PROBLEM STATEMENT:
Give back every line of the data, transcribed exactly.
Start of Block
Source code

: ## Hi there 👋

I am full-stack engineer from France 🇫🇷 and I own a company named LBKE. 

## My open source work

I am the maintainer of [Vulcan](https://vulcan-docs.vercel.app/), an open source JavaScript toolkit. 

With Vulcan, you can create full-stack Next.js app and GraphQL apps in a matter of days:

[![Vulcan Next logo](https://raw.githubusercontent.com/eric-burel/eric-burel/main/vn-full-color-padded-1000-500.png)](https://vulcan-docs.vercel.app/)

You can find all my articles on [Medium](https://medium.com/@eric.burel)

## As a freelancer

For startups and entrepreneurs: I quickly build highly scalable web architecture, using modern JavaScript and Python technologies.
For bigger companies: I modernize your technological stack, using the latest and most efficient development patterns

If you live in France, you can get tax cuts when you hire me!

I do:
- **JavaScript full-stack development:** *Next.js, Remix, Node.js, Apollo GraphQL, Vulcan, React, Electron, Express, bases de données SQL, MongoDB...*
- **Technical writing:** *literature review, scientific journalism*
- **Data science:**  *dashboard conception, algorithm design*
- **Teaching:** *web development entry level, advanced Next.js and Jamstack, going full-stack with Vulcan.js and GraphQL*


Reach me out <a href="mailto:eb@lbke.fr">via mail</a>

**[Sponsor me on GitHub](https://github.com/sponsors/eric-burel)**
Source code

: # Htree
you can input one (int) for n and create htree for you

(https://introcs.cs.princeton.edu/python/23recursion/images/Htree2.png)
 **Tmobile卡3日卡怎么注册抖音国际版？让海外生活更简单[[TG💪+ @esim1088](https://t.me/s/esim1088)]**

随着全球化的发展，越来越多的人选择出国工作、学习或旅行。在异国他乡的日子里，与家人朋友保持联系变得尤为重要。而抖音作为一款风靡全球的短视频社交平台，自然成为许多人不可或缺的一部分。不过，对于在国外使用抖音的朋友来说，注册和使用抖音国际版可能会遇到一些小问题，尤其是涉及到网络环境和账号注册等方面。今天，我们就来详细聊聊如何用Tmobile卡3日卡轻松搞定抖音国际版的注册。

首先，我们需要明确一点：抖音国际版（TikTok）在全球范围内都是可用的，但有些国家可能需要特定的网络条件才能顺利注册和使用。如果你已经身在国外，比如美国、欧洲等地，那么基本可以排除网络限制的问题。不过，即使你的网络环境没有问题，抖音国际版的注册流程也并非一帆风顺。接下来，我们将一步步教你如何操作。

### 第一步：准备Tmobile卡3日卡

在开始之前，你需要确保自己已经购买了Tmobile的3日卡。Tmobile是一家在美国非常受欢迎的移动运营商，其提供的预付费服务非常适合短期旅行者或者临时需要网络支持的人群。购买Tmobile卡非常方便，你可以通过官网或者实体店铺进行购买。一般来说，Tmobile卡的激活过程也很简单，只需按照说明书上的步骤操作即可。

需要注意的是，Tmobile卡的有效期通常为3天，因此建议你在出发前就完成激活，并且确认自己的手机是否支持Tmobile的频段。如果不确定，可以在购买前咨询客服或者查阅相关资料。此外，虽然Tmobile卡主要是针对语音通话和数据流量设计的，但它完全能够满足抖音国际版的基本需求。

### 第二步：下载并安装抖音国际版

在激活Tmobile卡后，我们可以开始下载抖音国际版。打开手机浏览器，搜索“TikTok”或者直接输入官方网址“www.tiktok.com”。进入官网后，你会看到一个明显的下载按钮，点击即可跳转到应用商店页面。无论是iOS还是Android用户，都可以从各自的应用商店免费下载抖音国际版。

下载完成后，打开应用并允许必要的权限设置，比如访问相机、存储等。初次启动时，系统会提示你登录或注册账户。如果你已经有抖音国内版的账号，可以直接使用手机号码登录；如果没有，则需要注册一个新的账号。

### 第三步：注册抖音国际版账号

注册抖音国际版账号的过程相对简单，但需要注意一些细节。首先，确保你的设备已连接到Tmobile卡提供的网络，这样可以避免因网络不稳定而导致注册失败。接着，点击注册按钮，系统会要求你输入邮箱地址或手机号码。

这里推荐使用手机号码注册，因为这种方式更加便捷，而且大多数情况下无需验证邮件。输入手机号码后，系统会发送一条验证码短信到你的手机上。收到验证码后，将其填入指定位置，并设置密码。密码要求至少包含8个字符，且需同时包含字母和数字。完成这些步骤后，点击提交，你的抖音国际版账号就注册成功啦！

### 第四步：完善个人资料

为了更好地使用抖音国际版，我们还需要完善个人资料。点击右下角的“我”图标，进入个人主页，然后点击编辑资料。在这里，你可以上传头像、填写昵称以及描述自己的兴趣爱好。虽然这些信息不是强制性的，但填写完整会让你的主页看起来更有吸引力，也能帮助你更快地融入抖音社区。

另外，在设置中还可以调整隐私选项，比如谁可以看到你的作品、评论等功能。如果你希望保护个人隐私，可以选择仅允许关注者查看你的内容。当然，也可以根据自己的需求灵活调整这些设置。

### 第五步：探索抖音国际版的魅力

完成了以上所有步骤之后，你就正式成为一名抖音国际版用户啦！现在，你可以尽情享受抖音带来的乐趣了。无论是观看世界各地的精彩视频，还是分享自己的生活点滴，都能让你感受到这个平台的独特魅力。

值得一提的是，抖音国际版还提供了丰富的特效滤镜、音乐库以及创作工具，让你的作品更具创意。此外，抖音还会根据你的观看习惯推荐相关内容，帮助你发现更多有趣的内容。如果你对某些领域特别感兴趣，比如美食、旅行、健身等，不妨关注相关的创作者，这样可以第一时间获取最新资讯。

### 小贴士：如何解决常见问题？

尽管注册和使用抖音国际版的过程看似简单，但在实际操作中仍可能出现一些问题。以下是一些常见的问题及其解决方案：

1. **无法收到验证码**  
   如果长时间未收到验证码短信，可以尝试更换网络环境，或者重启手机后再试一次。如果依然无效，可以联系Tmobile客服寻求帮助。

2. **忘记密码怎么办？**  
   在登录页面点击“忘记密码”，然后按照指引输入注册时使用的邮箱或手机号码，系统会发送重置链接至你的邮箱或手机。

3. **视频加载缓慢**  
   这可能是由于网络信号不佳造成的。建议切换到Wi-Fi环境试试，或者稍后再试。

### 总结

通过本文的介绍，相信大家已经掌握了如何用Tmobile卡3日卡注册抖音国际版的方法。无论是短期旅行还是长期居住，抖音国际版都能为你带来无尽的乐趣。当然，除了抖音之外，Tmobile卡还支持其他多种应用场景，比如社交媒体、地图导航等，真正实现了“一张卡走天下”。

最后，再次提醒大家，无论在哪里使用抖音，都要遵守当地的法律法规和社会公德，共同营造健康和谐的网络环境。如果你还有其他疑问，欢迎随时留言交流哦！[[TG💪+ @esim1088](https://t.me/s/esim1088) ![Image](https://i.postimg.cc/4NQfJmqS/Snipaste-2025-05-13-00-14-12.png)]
End of Block
RESPONSE TO THIS EXERCISE:
Source code

: ## Hi there 👋

I am full-stack engineer from France 🇫🇷 and I own a company named LBKE. 

## My open source work

I am the maintainer of [Vulcan](https://vulcan-docs.vercel.app/), an open source JavaScript toolkit. 

With Vulcan, you can create full-stack Next.js app and GraphQL apps in a matter of days:

[![Vulcan Next logo](https://raw.githubusercontent.com/eric-burel/eric-burel/main/vn-full-color-padded-1000-500.png)](https://vulcan-docs.vercel.app/)

You can find all my articles on [Medium](https://medium.com/@eric.burel)

## As a freelancer

For startups and entrepreneurs: I quickly build highly scalable web architecture, using modern JavaScript and Python technologies.
For bigger companies: I modernize your technological stack, using the latest and most efficient development patterns

If you live in France, you can get tax cuts when you hire me!

I do:
- **JavaScript full-stack development:** *Next.js, Remix, Node.js, Apollo GraphQL, Vulcan, React, Electron, Express, bases de données SQL, MongoDB...*
- **Technical writing:** *literature review, scientific journalism*
- **Data science:**  *dashboard conception, algorithm design*
- **Teaching:** *web development entry level, advanced Next.js and Jamstack, going full-stack with Vulcan.js and GraphQL*


Reach me out <a href="mailto:eb@lbke.fr">via mail</a>

**[Sponsor me on GitHub](https://github.com/sponsors/eric-burel)**
Source code

: # Htree
you can input one (int) for n and create htree for you

(https://introcs.cs.princeton.edu/python/23recursion/images/Htree2.png)
 **Tmobile卡3日卡怎么注册抖音国际版？让海外生活更简单[[TG💪+ @esim1088](https://t.me/s/esim1088)]**

随着全球化的发展，越来越多的人选择出国工作、学习或旅行。在异国他乡的日子里，与家人朋友保持联系变得尤为重要。而抖音作为一款风靡全球的短视频社交平台，自然成为许多人不可或缺的一部分。不过，对于在国外使用抖音的朋友来说，注册和使用抖音国际版可能会遇到一些小问题，尤其是涉及到网络环境和账号注册等方面。今天，我们就来详细聊聊如何用Tmobile卡3日卡轻松搞定抖音国际版的注册。

首先，我们需要明确一点：抖音国际版（TikTok）在全球范围内都是可用的，但有些国家可能需要特定的网络条件才能顺利注册和使用。如果你已经身在国外，比如美国、欧洲等地，那么基本可以排除网络限制的问题。不过，即使你的网络环境没有问题，抖音国际版的注册流程也并非一帆风顺。接下来，我们将一步步教你如何操作。

### 第一步：准备Tmobile卡3日卡

在开始之前，你需要确保自己已经购买了Tmobile的3日卡。Tmobile是一家在美国非常受欢迎的移动运营商，其提供的预付费服务非常适合短期旅行者或者临时需要网络支持的人群。购买Tmobile卡非常方便，你可以通过官网或者实体店铺进行购买。一般来说，Tmobile卡的激活过程也很简单，只需按照说明书上的步骤操作即可。

需要注意的是，Tmobile卡的有效期通常为3天，因此建议你在出发前就完成激活，并且确认自己的手机是否支持Tmobile的频段。如果不确定，可以在购买前咨询客服或者查阅相关资料。此外，虽然Tmobile卡主要是针对语音通话和数据流量设计的，但它完全能够满足抖音国际版的基本需求。

### 第二步：下载并安装抖音国际版

在激活Tmobile卡后，我们可以开始下载抖音国际版。打开手机浏览器，搜索“TikTok”或者直接输入官方网址“www.tiktok.com”。进入官网后，你会看到一个明显的下载按钮，点击即可跳转到应用商店页面。无论是iOS还是Android用户，都可以从各自的应用商店免费下载抖音国际版。

下载完成后，打开应用并允许必要的权限设置，比如访问相机、存储等。初次启动时，系统会提示你登录或注册账户。如果你已经有抖音国内版的账号，可以直接使用手机号码登录；如果没有，则需要注册一个新的账号。

### 第三步：注册抖音国际版账号

注册抖音国际版账号的过程相对简单，但需要注意一些细节。首先，确保你的设备已连接到Tmobile卡提供的网络，这样可以避免因网络不稳定而导致注册失败。接着，点击注册按钮，系统会要求你输入邮箱地址或手机号码。

这里推荐使用手机号码注册，因为这种方式更加便捷，而且大多数情况下无需验证邮件。输入手机号码后，系统会发送一条验证码短信到你的手机上。收到验证码后，将其填入指定位置，并设置密码。密码要求至少包含8个字符，且需同时包含字母和数字。完成这些步骤后，点击提交，你的抖音国际版账号就注册成功啦！

### 第四步：完善个人资料

为了更好地使用抖音国际版，我们还需要完善个人资料。点击右下角的“我”图标，进入个人主页，然后点击编辑资料。在这里，你可以上传头像、填写昵称以及描述自己的兴趣爱好。虽然这些信息不是强制性的，但填写完整会让你的主页看起来更有吸引力，也能帮助你更快地融入抖音社区。

另外，在设置中还可以调整隐私选项，比如谁可以看到你的作品、评论等功能。如果你希望保护个人隐私，可以选择仅允许关注者查看你的内容。当然，也可以根据自己的需求灵活调整这些设置。

### 第五步：探索抖音国际版的魅力

完成了以上所有步骤之后，你就正式成为一名抖音国际版用户啦！现在，你可以尽情享受抖音带来的乐趣了。无论是观看世界各地的精彩视频，还是分享自己的生活点滴，都能让你感受到这个平台的独特魅力。

值得一提的是，抖音国际版还提供了丰富的特效滤镜、音乐库以及创作工具，让你的作品更具创意。此外，抖音还会根据你的观看习惯推荐相关内容，帮助你发现更多有趣的内容。如果你对某些领域特别感兴趣，比如美食、旅行、健身等，不妨关注相关的创作者，这样可以第一时间获取最新资讯。

### 小贴士：如何解决常见问题？

尽管注册和使用抖音国际版的过程看似简单，但在实际操作中仍可能出现一些问题。以下是一些常见的问题及其解决方案：

1. **无法收到验证码**  
   如果长时间未收到验证码短信，可以尝试更换网络环境，或者重启手机后再试一次。如果依然无效，可以联系Tmobile客服寻求帮助。

2. **忘记密码怎么办？**  
   在登录页面点击“忘记密码”，然后按照指引输入注册时使用的邮箱或手机号码，系统会发送重置链接至你的邮箱或手机。

3. **视频加载缓慢**  
   这可能是由于网络信号不佳造成的。建议切换到Wi-Fi环境试试，或者稍后再试。

### 总结

通过本文的介绍，相信大家已经掌握了如何用Tmobile卡3日卡注册抖音国际版的方法。无论是短期旅行还是长期居住，抖音国际版都能为你带来无尽的乐趣。当然，除了抖音之外，Tmobile卡还支持其他多种应用场景，比如社交媒体、地图导航等，真正实现了“一张卡走天下”。

最后，再次提醒大家，无论在哪里使用抖音，都要遵守当地的法律法规和社会公德，共同营造健康和谐的网络环境。如果你还有其他疑问，欢迎随时留言交流哦！[[TG💪+ @esim1088](https://t.me/s/esim1088) ![Image](https://i.postimg.cc/4NQfJmqS/Snipaste-2025-05-13-00-14-12.png)]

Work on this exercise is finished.